#### PROVIDED INFORMATION
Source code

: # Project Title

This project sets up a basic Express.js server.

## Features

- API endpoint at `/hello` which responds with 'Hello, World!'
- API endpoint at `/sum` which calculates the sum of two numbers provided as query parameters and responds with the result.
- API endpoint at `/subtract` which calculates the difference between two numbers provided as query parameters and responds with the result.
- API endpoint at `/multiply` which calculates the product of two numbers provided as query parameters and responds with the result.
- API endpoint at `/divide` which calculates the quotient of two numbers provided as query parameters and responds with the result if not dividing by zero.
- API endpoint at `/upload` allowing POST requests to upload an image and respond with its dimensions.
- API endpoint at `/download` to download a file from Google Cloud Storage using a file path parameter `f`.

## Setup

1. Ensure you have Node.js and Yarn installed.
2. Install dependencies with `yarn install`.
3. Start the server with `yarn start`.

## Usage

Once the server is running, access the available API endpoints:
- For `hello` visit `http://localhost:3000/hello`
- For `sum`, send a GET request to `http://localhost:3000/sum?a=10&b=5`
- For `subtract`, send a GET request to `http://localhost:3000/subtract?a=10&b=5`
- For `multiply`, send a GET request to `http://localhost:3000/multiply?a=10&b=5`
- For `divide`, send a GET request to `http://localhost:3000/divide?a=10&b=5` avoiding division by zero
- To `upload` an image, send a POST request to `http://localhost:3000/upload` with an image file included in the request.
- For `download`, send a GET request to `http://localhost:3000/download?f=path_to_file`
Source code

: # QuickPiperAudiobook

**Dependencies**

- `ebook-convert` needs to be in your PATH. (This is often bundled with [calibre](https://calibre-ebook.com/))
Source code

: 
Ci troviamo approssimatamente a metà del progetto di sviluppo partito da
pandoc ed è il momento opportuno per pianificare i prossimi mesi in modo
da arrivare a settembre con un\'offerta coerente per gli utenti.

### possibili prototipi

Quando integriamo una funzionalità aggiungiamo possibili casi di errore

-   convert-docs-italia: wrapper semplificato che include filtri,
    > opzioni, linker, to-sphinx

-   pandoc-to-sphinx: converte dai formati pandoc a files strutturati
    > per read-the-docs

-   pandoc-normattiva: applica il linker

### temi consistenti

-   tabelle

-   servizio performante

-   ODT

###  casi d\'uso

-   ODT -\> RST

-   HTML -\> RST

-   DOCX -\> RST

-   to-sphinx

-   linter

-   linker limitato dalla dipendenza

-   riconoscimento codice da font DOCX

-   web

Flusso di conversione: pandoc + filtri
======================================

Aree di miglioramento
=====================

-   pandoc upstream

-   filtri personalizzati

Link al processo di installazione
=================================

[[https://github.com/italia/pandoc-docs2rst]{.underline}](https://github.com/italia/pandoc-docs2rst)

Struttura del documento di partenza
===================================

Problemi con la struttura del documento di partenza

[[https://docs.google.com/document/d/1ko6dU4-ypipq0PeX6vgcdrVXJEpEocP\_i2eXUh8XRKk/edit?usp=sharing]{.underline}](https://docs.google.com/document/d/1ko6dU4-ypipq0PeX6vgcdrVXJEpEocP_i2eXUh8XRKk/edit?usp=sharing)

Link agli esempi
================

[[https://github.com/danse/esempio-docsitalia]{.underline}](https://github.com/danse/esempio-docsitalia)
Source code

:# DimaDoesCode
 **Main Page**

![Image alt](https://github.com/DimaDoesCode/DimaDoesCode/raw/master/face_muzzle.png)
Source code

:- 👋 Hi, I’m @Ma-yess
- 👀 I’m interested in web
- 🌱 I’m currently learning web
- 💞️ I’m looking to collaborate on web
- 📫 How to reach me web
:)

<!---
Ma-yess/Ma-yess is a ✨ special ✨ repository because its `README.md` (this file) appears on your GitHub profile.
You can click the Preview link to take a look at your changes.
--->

#### ACTIVITY
The listing above has to be written out again in full, exactly as shown.

#### EXERCISE RESULT
Source code

: # Project Title

This project sets up a basic Express.js server.

## Features

- API endpoint at `/hello` which responds with 'Hello, World!'
- API endpoint at `/sum` which calculates the sum of two numbers provided as query parameters and responds with the result.
- API endpoint at `/subtract` which calculates the difference between two numbers provided as query parameters and responds with the result.
- API endpoint at `/multiply` which calculates the product of two numbers provided as query parameters and responds with the result.
- API endpoint at `/divide` which calculates the quotient of two numbers provided as query parameters and responds with the result if not dividing by zero.
- API endpoint at `/upload` allowing POST requests to upload an image and respond with its dimensions.
- API endpoint at `/download` to download a file from Google Cloud Storage using a file path parameter `f`.

## Setup

1. Ensure you have Node.js and Yarn installed.
2. Install dependencies with `yarn install`.
3. Start the server with `yarn start`.

## Usage

Once the server is running, access the available API endpoints:
- For `hello` visit `http://localhost:3000/hello`
- For `sum`, send a GET request to `http://localhost:3000/sum?a=10&b=5`
- For `subtract`, send a GET request to `http://localhost:3000/subtract?a=10&b=5`
- For `multiply`, send a GET request to `http://localhost:3000/multiply?a=10&b=5`
- For `divide`, send a GET request to `http://localhost:3000/divide?a=10&b=5` avoiding division by zero
- To `upload` an image, send a POST request to `http://localhost:3000/upload` with an image file included in the request.
- For `download`, send a GET request to `http://localhost:3000/download?f=path_to_file`
Source code

: # QuickPiperAudiobook

**Dependencies**

- `ebook-convert` needs to be in your PATH. (This is often bundled with [calibre](https://calibre-ebook.com/))
Source code

: 
Ci troviamo approssimatamente a metà del progetto di sviluppo partito da
pandoc ed è il momento opportuno per pianificare i prossimi mesi in modo
da arrivare a settembre con un\'offerta coerente per gli utenti.

### possibili prototipi

Quando integriamo una funzionalità aggiungiamo possibili casi di errore

-   convert-docs-italia: wrapper semplificato che include filtri,
    > opzioni, linker, to-sphinx

-   pandoc-to-sphinx: converte dai formati pandoc a files strutturati
    > per read-the-docs

-   pandoc-normattiva: applica il linker

### temi consistenti

-   tabelle

-   servizio performante

-   ODT

###  casi d\'uso

-   ODT -\> RST

-   HTML -\> RST

-   DOCX -\> RST

-   to-sphinx

-   linter

-   linker limitato dalla dipendenza

-   riconoscimento codice da font DOCX

-   web

Flusso di conversione: pandoc + filtri
======================================

Aree di miglioramento
=====================

-   pandoc upstream

-   filtri personalizzati

Link al processo di installazione
=================================

[[https://github.com/italia/pandoc-docs2rst]{.underline}](https://github.com/italia/pandoc-docs2rst)

Struttura del documento di partenza
===================================

Problemi con la struttura del documento di partenza

[[https://docs.google.com/document/d/1ko6dU4-ypipq0PeX6vgcdrVXJEpEocP\_i2eXUh8XRKk/edit?usp=sharing]{.underline}](https://docs.google.com/document/d/1ko6dU4-ypipq0PeX6vgcdrVXJEpEocP_i2eXUh8XRKk/edit?usp=sharing)

Link agli esempi
================

[[https://github.com/danse/esempio-docsitalia]{.underline}](https://github.com/danse/esempio-docsitalia)
Source code

:# DimaDoesCode
 **Main Page**

![Image alt](https://github.com/DimaDoesCode/DimaDoesCode/raw/master/face_muzzle.png)
Source code

:- 👋 Hi, I’m @Ma-yess
- 👀 I’m interested in web
- 🌱 I’m currently learning web
- 💞️ I’m looking to collaborate on web
- 📫 How to reach me web
:)

<!---
Ma-yess/Ma-yess is a ✨ special ✨ repository because its `README.md` (this file) appears on your GitHub profile.
You can click the Preview link to take a look at your changes.
--->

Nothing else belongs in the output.